これまで「空(くう)=穴+工」は何回も彫ったけれど、ウ冠の下の八がパンダの目のようになる。パンダだと思うとその下の「工」まで口に見えてくる。やっとパンダじゃないかなと思えたのが、これ。上の点を取って、ワ冠にしてしまったが、この円はコンパスで書いている。それを鉛筆で適度な太さにして、細いサインペンで清書する。この段階で、機械的、無機質なコンパスの線は、もう消えていると思うのだが、どうだろう。

この清書したものをトナー式のコピー機でコピーする。トナーの面を印面に当てて、裏から除光液で湿らせると、カーボンが印面に移って、きれいに転写できる。偶然性の雅味を尊ぶ篆刻の先生はこの方法を嫌うけれど、石の性質や彫る人のその日の調子があるから、印面のカーボンの線を100%そのままに彫ることなどとても不可能。偶然性に意固地にならなくても、偶然性は嫌でも向こうからやってきます。

それでも多くの篆刻教室が厚紙に朱墨と墨で原稿を書き、印面にも朱と墨で逆に手書きで写すことを教えているようです。なぜそんなことに手間暇をかけるのか理解できない。多少の経験があれば、白い紙に黒い線だけで、どこが朱か白かは分かるはず。デパートで実演している中国・西冷印社の人だって、印面に直接筆で逆文字を書き込む。日本では朱墨を使うと話しても理解不能、キョトンとするばかり。

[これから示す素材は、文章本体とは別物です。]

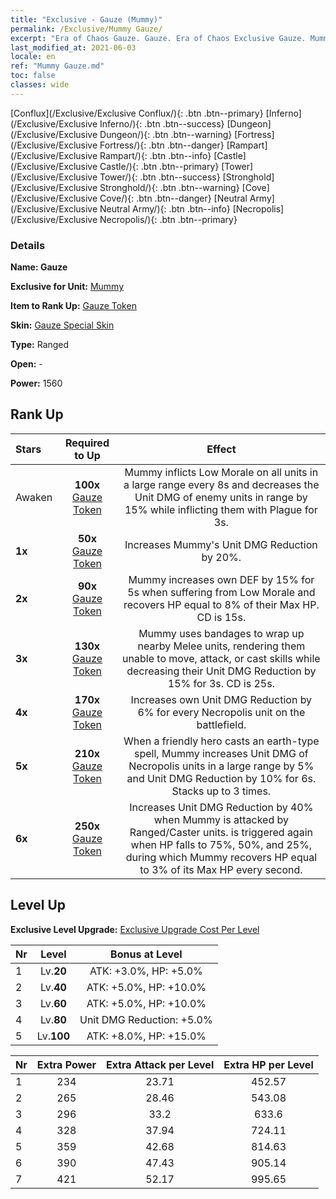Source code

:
 ```yaml
---
title: "Exclusive - Gauze (Mummy)"
permalink: /Exclusive/Mummy Gauze/
excerpt: "Era of Chaos Gauze. Gauze. Era of Chaos Exclusive Gauze. Mummy Exclusive."
last_modified_at: 2021-06-03
locale: en
ref: "Mummy Gauze.md"
toc: false
classes: wide
---
```

 [Conflux](/Exclusive/Exclusive Conflux/){: .btn .btn--primary} [Inferno](/Exclusive/Exclusive Inferno/){: .btn .btn--success} [Dungeon](/Exclusive/Exclusive Dungeon/){: .btn .btn--warning} [Fortress](/Exclusive/Exclusive Fortress/){: .btn .btn--danger} [Rampart](/Exclusive/Exclusive Rampart/){: .btn .btn--info} [Castle](/Exclusive/Exclusive Castle/){: .btn .btn--primary} [Tower](/Exclusive/Exclusive Tower/){: .btn .btn--success} [Stronghold](/Exclusive/Exclusive Stronghold/){: .btn .btn--warning} [Cove](/Exclusive/Exclusive Cove/){: .btn .btn--danger} [Neutral Army](/Exclusive/Exclusive Neutral Army/){: .btn .btn--info} [Necropolis](/Exclusive/Exclusive Necropolis/){: .btn .btn--primary} 

### Details
 **Name: Gauze** 

 **Exclusive for Unit:** [Mummy](/units/Mummy/) 

 **Item to Rank Up:** [Gauze Token](/Items/con_981/)

 **Skin:** [Gauze Special Skin](/Items/con_649/)

 **Type:** Ranged

 **Open:** -

 **Power:** 1560

## Rank Up

  |     Stars    |  Required to Up | Effect |
  |:-------------|:---------------:|:---------------:|
  |  Awaken  | **100x** [Gauze Token](/Items/con_981/) | Mummy inflicts Low Morale on all units in a large range every 8s and decreases the Unit DMG of enemy units in range by 15% while inflicting them with Plague for 3s. |
  | **1x** <i class="fas fa-star"/> | **50x** [Gauze Token](/Items/con_981/) | Increases Mummy's Unit DMG Reduction by 20%. |
  | **2x** <i class="fas fa-star"/> | **90x** [Gauze Token](/Items/con_981/) | Mummy increases own DEF by 15% for 5s when suffering from Low Morale and recovers HP equal to 8% of their Max HP. CD is 15s. |
  | **3x** <i class="fas fa-star"/> | **130x** [Gauze Token](/Items/con_981/) | <Mummification> Mummy uses bandages to wrap up nearby Melee units, rendering them unable to move, attack, or cast skills while decreasing their Unit DMG Reduction by 15% for 3s. CD is 25s. |
  | **4x** <i class="fas fa-star"/> | **170x** [Gauze Token](/Items/con_981/) | Increases own Unit DMG Reduction by 6% for every Necropolis unit on the battlefield. |
  | **5x** <i class="fas fa-star"/> | **210x** [Gauze Token](/Items/con_981/) | When a friendly hero casts an earth-type spell, Mummy increases Unit DMG of Necropolis units in a large range by 5% and Unit DMG Reduction by 10% for 6s. Stacks up to 3 times. |
  | **6x** <i class="fas fa-star"/> | **250x** [Gauze Token](/Items/con_981/) | Increases Unit DMG Reduction by 40% when Mummy is attacked by Ranged/Caster units. <Mummification> is triggered again when HP falls to 75%, 50%, and 25%, during which Mummy recovers HP equal to 3% of its Max HP every second. |


## Level Up
 **Exclusive Level Upgrade:** [Exclusive Upgrade Cost Per Level](/Exclusive/ExclusiveUpgradeCostPerLevel/)

  |  Nr  |   Level  | Bonus at Level |
  |:-----|:--------:|:--------------:|
  | 1 | Lv.**20** | ATK: +3.0%, HP: +5.0% |
  | 2 | Lv.**40** | ATK: +5.0%, HP: +10.0% |
  | 3 | Lv.**60** | ATK: +5.0%, HP: +10.0% |
  | 4 | Lv.**80** | Unit DMG Reduction: +5.0% |
  | 5 | Lv.**100** | ATK: +8.0%, HP: +15.0% |


  |  Nr  |  Extra Power | Extra Attack per Level | Extra HP per Level |
  |:-----|:--------:|:--------:|:--------:|
  | 1 | 234 | 23.71 | 452.57 |
  | 2 | 265 | 28.46 | 543.08 |
  | 3 | 296 | 33.2 | 633.6 |
  | 4 | 328 | 37.94 | 724.11 |
  | 5 | 359 | 42.68 | 814.63 |
  | 6 | 390 | 47.43 | 905.14 |
  | 7 | 421 | 52.17 | 995.65 |



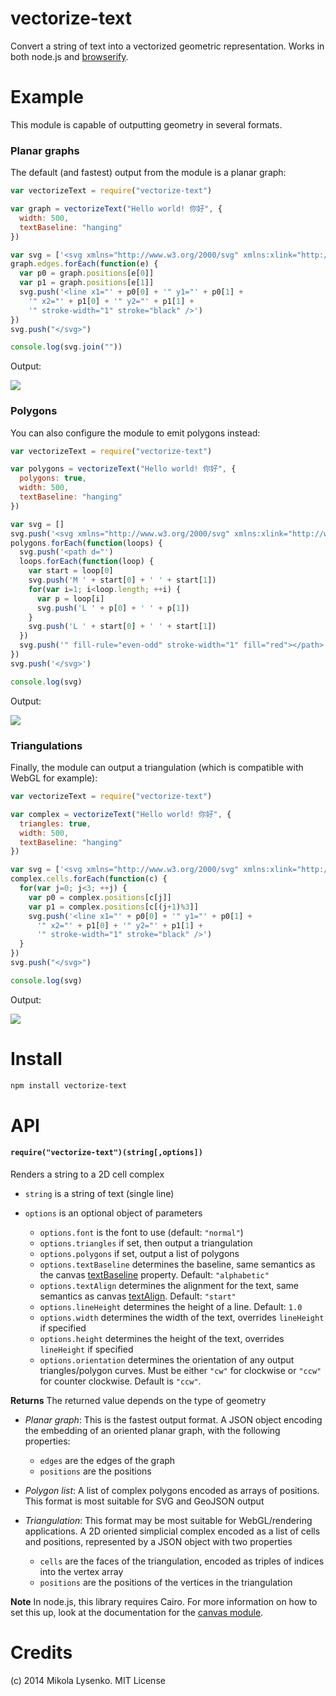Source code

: vectorize-text
==============
Convert a string of text into a vectorized geometric representation.  Works in both node.js and [browserify](http://browserify.org/).

# Example

This module is capable of outputting geometry in several formats.

### Planar graphs

The default (and fastest) output from the module is a planar graph:

```javascript
var vectorizeText = require("vectorize-text")

var graph = vectorizeText("Hello world! 你好", {
  width: 500,
  textBaseline: "hanging"
})

var svg = ['<svg xmlns="http://www.w3.org/2000/svg" xmlns:xlink="http://www.w3.org/1999/xlink"  width="500"  height="80" >']
graph.edges.forEach(function(e) {
  var p0 = graph.positions[e[0]]
  var p1 = graph.positions[e[1]]
  svg.push('<line x1="' + p0[0] + '" y1="' + p0[1] + 
    '" x2="' + p1[0] + '" y2="' + p1[1] + 
    '" stroke-width="1" stroke="black" />')
})
svg.push("</svg>")

console.log(svg.join(""))
```

Output:

<img src="https://mikolalysenko.github.io/vectorize-text/example/hello-graph.svg">

### Polygons

You can also configure the module to emit polygons instead:

```javascript
var vectorizeText = require("vectorize-text")

var polygons = vectorizeText("Hello world! 你好", {
  polygons: true,
  width: 500,
  textBaseline: "hanging"
})

var svg = []
svg.push('<svg xmlns="http://www.w3.org/2000/svg" xmlns:xlink="http://www.w3.org/1999/xlink"  width="500"  height="80" >')
polygons.forEach(function(loops) {
  svg.push('<path d="')
  loops.forEach(function(loop) {
    var start = loop[0]
    svg.push('M ' + start[0] + ' ' + start[1])
    for(var i=1; i<loop.length; ++i) {
      var p = loop[i]
      svg.push('L ' + p[0] + ' ' + p[1])
    }
    svg.push('L ' + start[0] + ' ' + start[1])
  })
  svg.push('" fill-rule="even-odd" stroke-width="1" fill="red"></path>')
})
svg.push('</svg>')

console.log(svg)
```

Output:

<img src="https://mikolalysenko.github.io/vectorize-text/example/hello-polygon.svg">


### Triangulations

Finally, the module can output a triangulation (which is compatible with WebGL for example):

```javascript
var vectorizeText = require("vectorize-text")

var complex = vectorizeText("Hello world! 你好", { 
  triangles: true,
  width: 500,
  textBaseline: "hanging"
})

var svg = ['<svg xmlns="http://www.w3.org/2000/svg" xmlns:xlink="http://www.w3.org/1999/xlink"  width="500"  height="80" >']
complex.cells.forEach(function(c) {
  for(var j=0; j<3; ++j) {
    var p0 = complex.positions[c[j]]
    var p1 = complex.positions[c[(j+1)%3]]
    svg.push('<line x1="' + p0[0] + '" y1="' + p0[1] + 
      '" x2="' + p1[0] + '" y2="' + p1[1] + 
      '" stroke-width="1" stroke="black" />')
  }
})
svg.push("</svg>")

console.log(svg)
```

Output:

<img src="https://mikolalysenko.github.io/vectorize-text/example/hello-triangles.svg">

# Install

```sh
npm install vectorize-text
```

# API

#### `require("vectorize-text")(string[,options])`
Renders a string to a 2D cell complex

* `string` is a string of text (single line)
* `options` is an optional object of parameters

    + `options.font` is the font to use (default: `"normal"`)
    + `options.triangles` if set, then output a triangulation
    + `options.polygons` if set, output a list of polygons
    + `options.textBaseline` determines the baseline, same semantics as the canvas [textBaseline](https://developer.mozilla.org/en-US/docs/Drawing_text_using_a_canvas#Attributes) property.  Default: `"alphabetic"`
    + `options.textAlign` determines the alignment for the text, same semantics as canvas [textAlign](https://developer.mozilla.org/en-US/docs/Drawing_text_using_a_canvas#Attributes).  Default: `"start"`
    + `options.lineHeight` determines the height of a line.  Default: `1.0`
    + `options.width` determines the width of the text, overrides `lineHeight` if specified
    + `options.height` determines the height of the text, overrides `lineHeight` if specified
    + `options.orientation` determines the orientation of any output triangles/polygon curves.  Must be either `"cw"` for clockwise or `"ccw"` for counter clockwise.  Default is `"ccw"`.

**Returns** The returned value depends on the type of geometry

* *Planar graph*: This is the fastest output format. A JSON object encoding the embedding of an oriented planar graph, with the following properties:

    + `edges` are the edges of the graph
    + `positions` are the positions

* *Polygon list*: A list of complex polygons encoded as arrays of positions.  This format is most suitable for SVG and GeoJSON output

* *Triangulation*: This format may be most suitable for WebGL/rendering applications. A 2D oriented simplicial complex encoded as a list of cells and positions, represented by a JSON object with two properties

    + `cells` are the faces of the triangulation, encoded as triples of indices into the vertex array
    + `positions` are the positions of the vertices in the triangulation

**Note** In node.js, this library requires Cairo.  For more information on how to set this up, look at the documentation for the [canvas module](https://www.npmjs.org/package/canvas).

# Credits
(c) 2014 Mikola Lysenko. MIT License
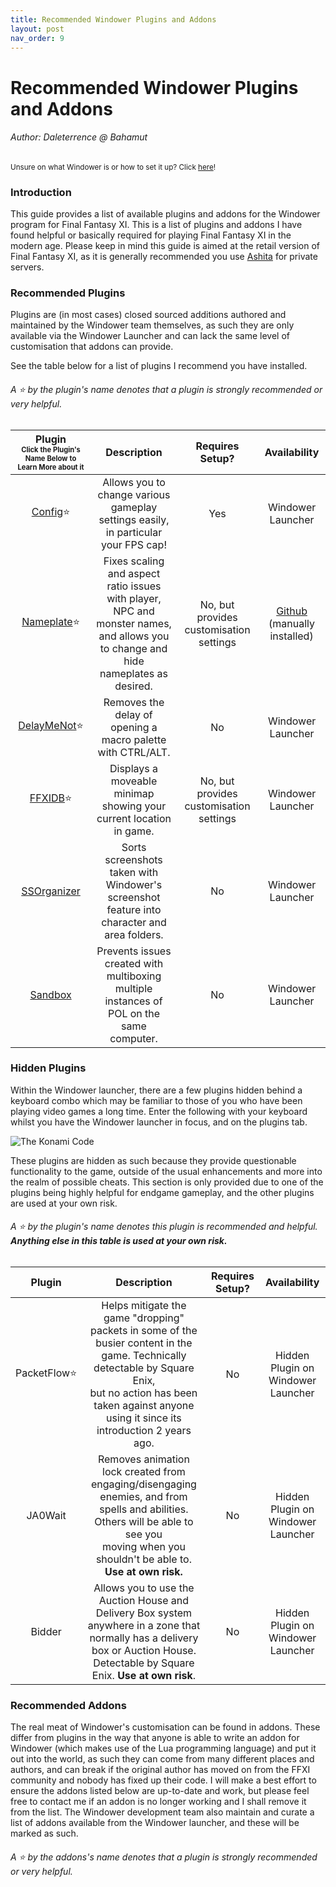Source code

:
 ```yaml
---
title: Recommended Windower Plugins and Addons
layout: post
nav_order: 9
---
```

Recommended Windower Plugins and Addons
========================================
###### Author: Daleterrence @ Bahamut

<sub>Unsure on what Windower is or how to set it up? Click [here](/Guides/Windower/Windower-Quickstart.md)!</sub>
### Introduction

This guide provides a list of available plugins and addons for the Windower program for Final Fantasy XI. This is a list of plugins and addons I have found helpful or basically required for playing Final Fantasy XI in the modern age. Please keep in mind this guide is aimed at the retail version of Final Fantasy XI, as it is generally recommended you use [Ashita](https://ashitaxi.com/) for private servers.

### Recommended Plugins
Plugins are (in most cases) closed sourced additions authored and maintained by the Windower team themselves, as such they are only available via the Windower Launcher and can lack the same level of customisation that addons can provide.

See the table below for a list of plugins I recommend you have installed. 

###### A ⭐ by the plugin's name denotes that a plugin is *strongly* recommended or very helpful. 
| **Plugin** <br><sub><sub>Click the Plugin's Name Below to Learn More about it</sub></sub> |                                                             **Description**                                                            |         **Requires <br>Setup?**         |                          **Availability**                         |
|:----------------------------------------------------------------------------------------:|:--------------------------------------------------------------------------------------------------------------------------------------:|:---------------------------------------:|:-----------------------------------------------------------------:|
|                   [Config](https://docs.windower.net/plugins/config/)⭐                   |                           Allows you to change various gameplay settings easily, in particular your FPS cap!                           |                   Yes                   |                       Windower <br>Launcher                       |
|                     [Nameplate](https://github.com/Shirk/Nameplate)⭐                     | Fixes scaling and aspect ratio issues with player, NPC and monster names, <br>and allows you to change and hide nameplates as desired. | No, but provides customisation settings | [Github](https://github.com/Shirk/Nameplate) (manually installed) |
|               [DelayMeNot](https://docs.windower.net/plugins/delaymenot/)⭐               |                                      Removes the delay of opening a macro palette with CTRL/ALT.                                       |                    No                   |                        Windower<br>Launcher                       |
|                   [FFXIDB](https://docs.windower.net/plugins/ffxidb/)⭐                   |                                   Displays a moveable minimap showing your current location in game.                                   | No, but provides customisation settings |                        Windower<br>Launcher                       |
|               [SSOrganizer](https://docs.windower.net/plugins/ssorganizer/)              |                       Sorts screenshots taken with Windower's screenshot feature into character and area folders.                      |                    No                   |                        Windower<br>Launcher                       |
|                   [Sandbox](https://docs.windower.net/plugins/sandbox/)                  |                        Prevents issues created with multiboxing multiple instances of POL on the same computer.                        |                    No                   |                        Windower<br>Launcher                       |

### Hidden Plugins
Within the Windower launcher, there are a few plugins hidden behind a keyboard combo which may be familiar to those of you who have been playing video games a long time. Enter the following with your keyboard whilst you have the Windower launcher in focus, and on the plugins tab.
 
![The Konami Code](/resources/Windower/Recommended-Plugins-Addons/4mn2QSo.png)

These plugins are hidden as such because they provide questionable functionality to the game, outside of the usual enhancements and more into the realm of possible cheats. This section is only provided due to one of the plugins being highly helpful for endgame gameplay, and the other plugins are used at your own risk. 
###### A ⭐ by the plugin's name denotes this plugin is recommended and helpful. **Anything else in this table is used at your own risk.**
|  **Plugin** |                                                                                                      **Description**                                                                                                      | **Requires Setup?** |          **Availability**          |
|:-----------:|:-------------------------------------------------------------------------------------------------------------------------------------------------------------------------------------------------------------------------:|:-------------------:|:----------------------------------:|
| PacketFlow⭐ | Helps mitigate the game "dropping" packets in some of the busier content in the game. Technically detectable by Square Enix, <br>but no action has been taken against anyone using it since its introduction 2 years ago. |          No         | Hidden Plugin on Windower Launcher |
|   JA0Wait   |               Removes animation lock created from engaging/disengaging enemies, and from spells and abilities. Others will be able to see you <br>moving when you shouldn't be able to. **Use at own risk.**              |          No         | Hidden Plugin on Windower Launcher |
|    Bidder   |                   Allows you to use the Auction House and Delivery Box system anywhere in a zone that normally has a delivery box or Auction House. <br>Detectable by Square Enix. **Use at own risk**.                   |          No         | Hidden Plugin on Windower Launcher |


### Recommended Addons

The real meat of Windower's customisation can be found in addons. These differ from plugins in the way that anyone is able to write an addon for Windower (which makes use of the Lua programming language) and put it out into the world, as such they can come from many different places and authors, and can break if the original author has moved on from the FFXI community and nobody has fixed up their code. I will make a best effort to ensure the addons listed below are up-to-date and work, but please feel free to contact me if an addon is no longer working and I shall remove it from the list. The Windower development team also maintain and curate a list of addons available from the Windower launcher, and these will be marked as such. 

###### A ⭐ by the addons's name denotes that a plugin is *strongly* recommended or very helpful. 

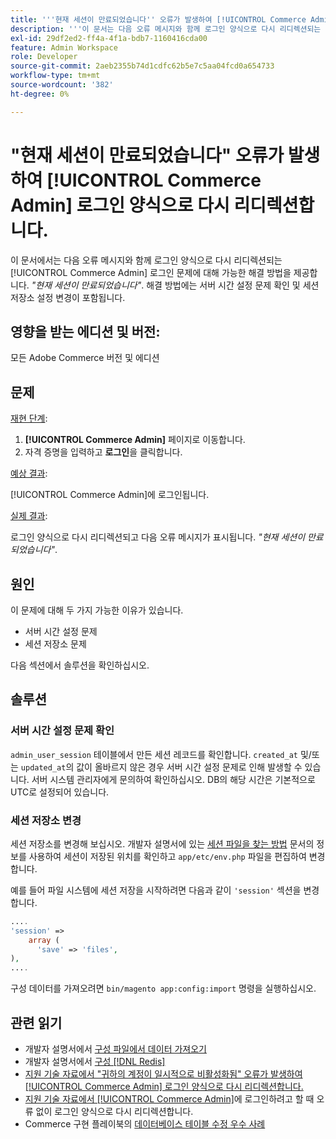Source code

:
 ```yaml
---
title: '''현재 세션이 만료되었습니다'' 오류가 발생하여 [!UICONTROL Commerce Admin] 로그인 양식으로 다시 리디렉션합니다.'''
description: '''이 문서는 다음 오류 메시지와 함께 로그인 양식으로 다시 리디렉션되는 [!UICONTROL Commerce Admin] 로그인 문제에 대해 가능한 해결 방법을 제공합니다. *"현재 세션이 만료되었습니다"*. 해결 방법에는 서버 시간 설정 문제 확인 및 세션 저장소 설정 변경이 포함됩니다.'
exl-id: 29df2ed2-ff4a-4f1a-bdb7-1160416cda00
feature: Admin Workspace
role: Developer
source-git-commit: 2aeb2355b74d1cdfc62b5e7c5aa04fcd0a654733
workflow-type: tm+mt
source-wordcount: '382'
ht-degree: 0%

---
```


# &quot;현재 세션이 만료되었습니다&quot; 오류가 발생하여 [!UICONTROL Commerce Admin] 로그인 양식으로 다시 리디렉션합니다.

이 문서에서는 다음 오류 메시지와 함께 로그인 양식으로 다시 리디렉션되는 [!UICONTROL Commerce Admin] 로그인 문제에 대해 가능한 해결 방법을 제공합니다. *&quot;현재 세션이 만료되었습니다&quot;*. 해결 방법에는 서버 시간 설정 문제 확인 및 세션 저장소 설정 변경이 포함됩니다.

## 영향을 받는 에디션 및 버전:

모든 Adobe Commerce 버전 및 에디션

## 문제

<u>재현 단계</u>:

1. **[!UICONTROL Commerce Admin]** 페이지로 이동합니다.
1. 자격 증명을 입력하고 **로그인**&#x200B;을 클릭합니다.

<u>예상 결과</u>:

[!UICONTROL Commerce Admin]에 로그인됩니다.

<u>실제 결과</u>:

로그인 양식으로 다시 리디렉션되고 다음 오류 메시지가 표시됩니다. *&quot;현재 세션이 만료되었습니다&quot;*.

## 원인

이 문제에 대해 두 가지 가능한 이유가 있습니다.

* 서버 시간 설정 문제
* 세션 저장소 문제

다음 섹션에서 솔루션을 확인하십시오.

## 솔루션

### 서버 시간 설정 문제 확인

`admin_user_session` 테이블에서 만든 세션 레코드를 확인합니다. `created_at` 및/또는 `updated_at`의 값이 올바르지 않은 경우 서버 시간 설정 문제로 인해 발생할 수 있습니다. 서버 시스템 관리자에게 문의하여 확인하십시오. DB의 해당 시간은 기본적으로 UTC로 설정되어 있습니다.

### 세션 저장소 변경

세션 저장소를 변경해 보십시오. 개발자 설명서에 있는 [세션 파일을 찾는 방법](https://experienceleague.adobe.com/ko/docs/commerce-operations/configuration-guide/storage/session-storage/sessions) 문서의 정보를 사용하여 세션이 저장된 위치를 확인하고 `app/etc/env.php` 파일을 편집하여 변경합니다.

예를 들어 파일 시스템에 세션 저장을 시작하려면 다음과 같이 `'session'` 섹션을 변경합니다.

```php
....
'session' =>
    array (
      'save' => 'files',
),
....
```

구성 데이터를 가져오려면 `bin/magento app:config:import` 명령을 실행하십시오.


## 관련 읽기

* 개발자 설명서에서 [구성 파일에서 데이터 가져오기](https://experienceleague.adobe.com/ko/docs/commerce-operations/configuration-guide/cli/configuration-management/import-configuration)
* 개발자 설명서에서 [구성 [!DNL Redis]](https://experienceleague.adobe.com/ko/docs/commerce-operations/configuration-guide/cache/redis/config-redis)
* [지원 기술 자료에서 &quot;귀하의 계정이 일시적으로 비활성화됨&quot; 오류가 발생하여 [!UICONTROL Commerce Admin] 로그인 양식으로 다시 리디렉션합니다.](https://experienceleague.adobe.com/ko/docs/commerce-knowledge-base/kb/troubleshooting/miscellaneous/redirect-back-to-the-admin-login-form-with-your-account-is-temporarily-disabled-error)
* [지원 기술 자료에서 [!UICONTROL Commerce Admin]](https://experienceleague.adobe.com/ko/docs/commerce-knowledge-base/kb/troubleshooting/miscellaneous/login-redirect-when-trying-to-login-to-magento-admin)에 로그인하려고 할 때 오류 없이 로그인 양식으로 다시 리디렉션합니다.
* Commerce 구현 플레이북의 [데이터베이스 테이블 수정 우수 사례](https://experienceleague.adobe.com/ko/docs/commerce-operations/implementation-playbook/best-practices/development/modifying-core-and-third-party-tables#why-adobe-recommends-avoiding-modifications)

私はもちろん彫るのは印刀だが、小さな石の塊りが邪魔すれば迷わずガラスの彫刻などに使うルーターで削り取る。機械は臨機応変、必要に応じて使うべきです。機械を毛嫌いするなら、機械で切って磨いた印材も使えないはず、原石を買って金ノコで引かなくっちゃ。コンパスの話に戻れば、篆刻の先生の多くは、もっての外とおっしゃるでしょうね。でも、葛飾北斎の富嶽三十六景「神奈川沖浪裏」で、北斎先生は明らかにコンパスをお使いです。